Казалось, Суббоня ко всем лишениям относилась с обычной коровьей невозмутимостью. А к хозяевам даже стала снисходительней, прощала им, что они ее до такого позора довели — в лошадь превратили. В мае, когда со дня на день дожидались первой травы, у соседей коровы не держались на ногах. Настя кричала со своего двора:

— Сашка, иди помогай, моя корова пала!

И они все вместе поднимали на веревках Настину корову и вели ее за огород. Там на пригорке у речки пробивались первые травинки. А Суббоня с туго обтянутыми ребрами сама выходила из пуньки и с остатками прежнего коровьего достоинства вышагивала к берегу. На одном характере держалась корова, на одном характере! Все пуще припекало весеннее солнышко, и Анюта каждый день с надеждой вглядывалась в землю и подгоняла траву — лезь поскорее, наша Суббоня совсем отощала. Появилась молодая трава, и не только коровам, но и людям стало полегче. Варили щи из крапивы, конского щавеля, забеляя молоком. Витька ловил с ребятами рыбешек, дробненьких, как копейки. Сначала коту отдавал, а потом и самим пригодилось — мать варила картофельную похлебку с рыбешками.

Анюта узнала, что такое голод. Это темные сумерки в глазах, вялая пустота в мышцах и навязчивые думы — все об еде. Голод то лихо скручивал их, подкравшись незаметно, то отпускал на время, давая облегчение. Последний хлеб они подъели в начале весны. Анюта все реже видела мать, склоненной над квашней. Она растягивала последнюю муку, подмешивая в тесто мякину и картошку. С картошкой хлеб получался тяжелый, мокрый, но, слава Богу, что и такой был. Как горько бывало матери, когда по утрам Витька начинал осторожно выспрашивать:

— Мам, а хлебушка нету?

— Нету, сынок, — тихо отвечала она, отвернувшись к печке.

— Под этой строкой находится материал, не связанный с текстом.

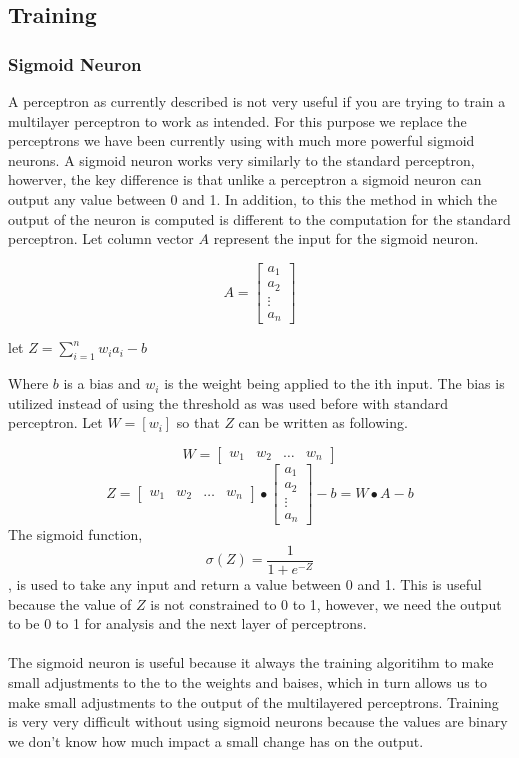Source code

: \subsection{Training}

\subsubsection{Sigmoid Neuron}

A perceptron as currently described is not very useful if you are trying to train a multilayer perceptron to work as intended. For this purpose we replace the perceptrons we have been currently using with much more powerful sigmoid neurons. A sigmoid neuron works very similarly to the standard perceptron, howerver, the key difference is that unlike a perceptron a sigmoid neuron can output any value between 0 and 1. In addition, to this the method in which the output of the neuron is computed is different to the computation for the standard perceptron. Let column vector $A$ represent the input for the sigmoid neuron.

$$
	A = 
	\begin{bmatrix}
		a_1 \\
		a_2 \\
		\vdots \\
		a_n
	\end{bmatrix}
$$
\begin{center}
	let $Z = \sum_{i=1}^{n} w_ia_i - b$
\end{center}
Where $b$ is a bias and $w_i$ is the weight being applied to the ith input. The bias is utilized instead of using the threshold as was used before with standard perceptron. Let $W=[w_i]$ so that $Z$ can be written as following.

$$	W=
	 \begin{bmatrix}
		w_1 & w_2 & \dots & w_n
	\end{bmatrix}
$$
$$	
	Z = \begin{bmatrix}
		w_1 & w_2 & \dots & w_n
	\end{bmatrix}	
	\bullet
	\begin{bmatrix}
		a_1 \\ a_2 \\ \vdots \\ a_n	
	\end{bmatrix} - b
	 = W \bullet A - b
$$
The sigmoid function, $$\sigma(Z) = \frac{1}{1+e^{-Z}}$$, is used to take any input and return a value between 0 and 1. This is useful because the value of $Z$ is not constrained to 0 to 1, however, we need the output to be 0 to 1 for analysis and the next layer of perceptrons. \\ \\
The sigmoid neuron is useful because it always the training algoritihm to make small adjustments to the to the weights and baises, which in turn allows us to make small adjustments to the output of the multilayered perceptrons. Training is very very difficult without using sigmoid neurons because the values are binary we don't know how much impact a small change has on the output. 


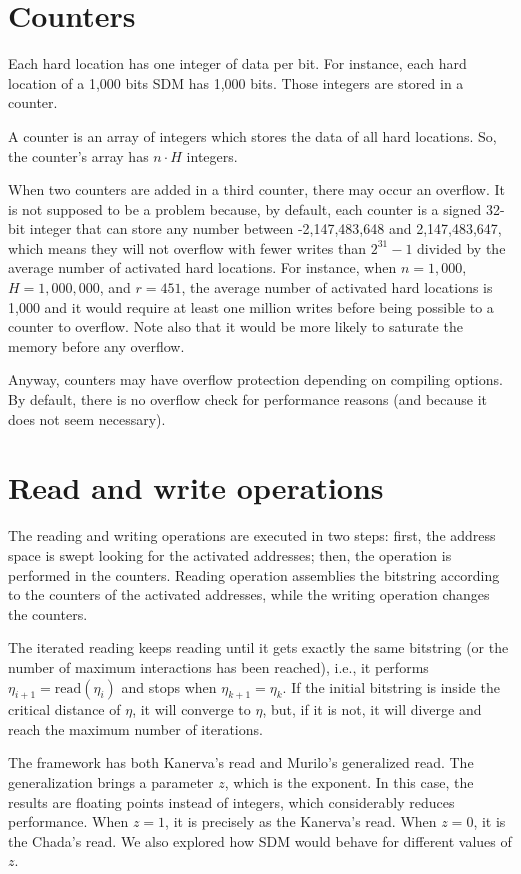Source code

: \section{Counters}

Each hard location has one integer of data per bit. For instance, each hard location of a 1,000 bits SDM has 1,000 bits. Those integers are stored in a counter.

A counter is an array of integers which stores the data of all hard locations. So, the counter's array has $n \cdot H$ integers.

When two counters are added in a third counter, there may occur an overflow. It is not supposed to be a problem because, by default, each counter is a signed 32-bit integer that can store any number between -2,147,483,648 and 2,147,483,647, which means they will not overflow with fewer writes than $2^{31}-1$ divided by the average number of activated hard locations. For instance, when $n=1,000$, $H=1,000,000$, and $r=451$, the average number of activated hard locations is 1,000 and it would require at least one million writes before being possible to a counter to overflow.  Note also that it would be more likely to saturate the memory before any overflow.

Anyway, counters may have overflow protection depending on compiling options. By default, there is no overflow check for performance reasons (and because it does not seem necessary).

\section{Read and write operations}

The reading and writing operations are executed in two steps: first, the address space is swept looking for the activated addresses; then, the operation is performed in the counters. Reading operation assemblies the bitstring according to the counters of the activated addresses, while the writing operation changes the counters.

The iterated reading keeps reading until it gets exactly the same bitstring (or the number of maximum interactions has been reached), i.e., it performs $\eta_{i+1} = \text{read}(\eta_i)$ and stops when $\eta_{k+1} = \eta_{k}$. If the initial bitstring is inside the critical distance of $\eta$, it will converge to $\eta$, but, if it is not, it will diverge and reach the maximum number of iterations.

The framework has both Kanerva's read and Murilo's generalized read. The generalization brings a parameter $z$, which is the exponent. In this case, the results are floating points instead of integers, which considerably reduces performance. When $z=1$, it is precisely as the Kanerva's read. When $z=0$, it is the Chada's read. We also explored how SDM would behave for different values of $z$.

А за спиной у нее Анюта показывала брату кулак и укоризненно качала головой. Ведь просила же его не мучить мамку, и он обещал. Как будто от него спрятали бы хлеб, если бы он был.

— Ну ладно, ладно, — виновато бормотал Витька, поглядывая на сестру. — Я просто так спросил.

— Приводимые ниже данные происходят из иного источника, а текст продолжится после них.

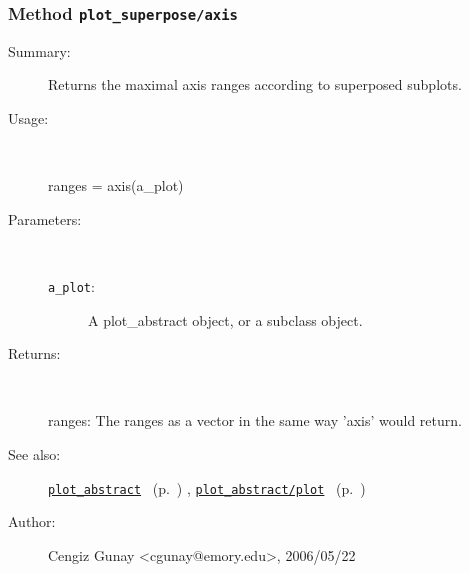 \subsubsection[Method \texttt{axis}]{Method \texttt{plot\_superpose/axis}}%
%
\label{ref_plot_superpose__axis}%
\hypertarget{ref_plot_superpose__axis}{}%
\begin{description}
\item[Summary:]Returns the maximal axis ranges according to superposed subplots.
%
\item[Usage:]~%
\begin{lyxcode}%
ranges = axis(a\_plot)
%
\end{lyxcode}%
%
%
\item[Parameters:]~
\begin{description}%
\item[\texttt{a\_plot}:]
 A plot\_abstract object, or a subclass object.
\end{description}%
%
\item[Returns:]~

	ranges: The ranges as a vector in the same way 'axis' would return.
%
%
\item[See also:]%
\hyperlink{ref_plot_abstract}{\texttt{plot\_abstract}}%
\ (p.~\pageref{ref_plot_abstract})%
%
, \hyperlink{ref_plot_abstract__plot}{\texttt{plot\_abstract/plot}}%
\ (p.~\pageref{ref_plot_abstract__plot})%
%
%
\item[Author:]%
Cengiz Gunay <cgunay@emory.edu>, 2006/05/22%
\end{description}
\methodline%
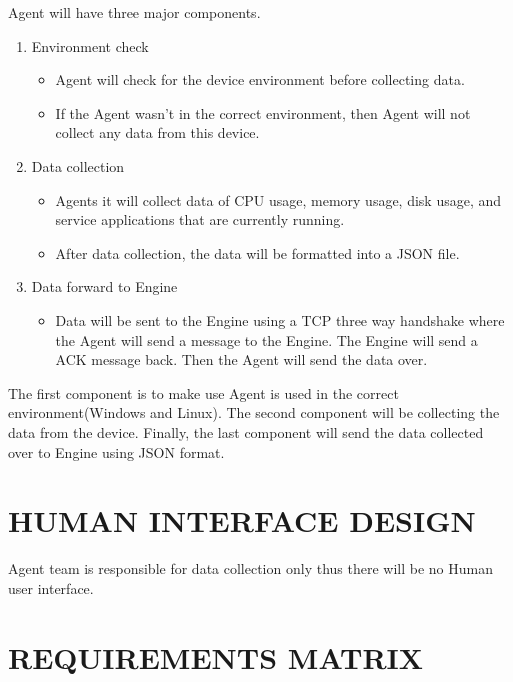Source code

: \documentclass[letterpaper,12pt,oneside,listof=totoc]{scrreprt}
\begin{document}
Agent will have three major components. 
\begin{enumerate}
\item Environment check
    \begin{itemize}
        \item Agent will check for the device environment before collecting data.
        \item If the Agent wasn't in the correct environment, then Agent will not collect any data from this device.
    \end{itemize}
\item Data collection
    \begin{itemize}
        \item Agents it will collect data of CPU usage, memory usage, disk usage, and service applications that are currently running.
        \item After data collection, the data will be formatted into a JSON file.
    \end{itemize}
\item Data forward to Engine
    \begin{itemize}
        \item Data will be sent to the Engine using a TCP three way handshake where the Agent will send a message to the Engine. The Engine will send a ACK message back. Then the Agent will send the data over. 
    \end{itemize}


\end{enumerate}

The first component is to make use Agent is used in the correct environment(Windows and Linux). The second component will be collecting the data from the device. Finally, the last component will send the data collected over to Engine using JSON format. 


\chapter{HUMAN INTERFACE DESIGN}

Agent team is responsible for data collection only thus there will be no Human user interface.


\chapter{REQUIREMENTS MATRIX}

\end{document}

— Я вам картошек в обарочку сварила, давайте ешьте быстрее, пока горячие, — суетилась мать.

Сначала они обрадовались: что это такое — в обарочек, в обарочку? Оказалось, это просто с пылу, с жару, когда разломишь картофелину, а из нее вырывается облачко густого, душистого пара. Так они, морщась и обжигаясь, ели. В обарочку, и, правда, терпимей без соли.

Домна не бросала их. Гришаковы не голодали, не бедовали так, как одинокие бабы с детьми. Весной вернулся с войны другой Донин брат, хороший парень Володя. Батька ездил с сыновьями на заработки, возил на базар дрова и картошку. И самогонку гнали потихоньку, на самогонку чего хочешь можно выменять, и муку, и крупу. Сначала Анюте было совестно, когда Домна, зазвав их к себе, украдкой от батьки совала ей в сенцах кусок хлеба, соли в бумажке, а то и целую селедку. Но голод сильнее стыда. И крестная ее утешала:

— Чего тебе стыдиться, ты ж не задаром, каждый день с ее Федькой нянькаешься.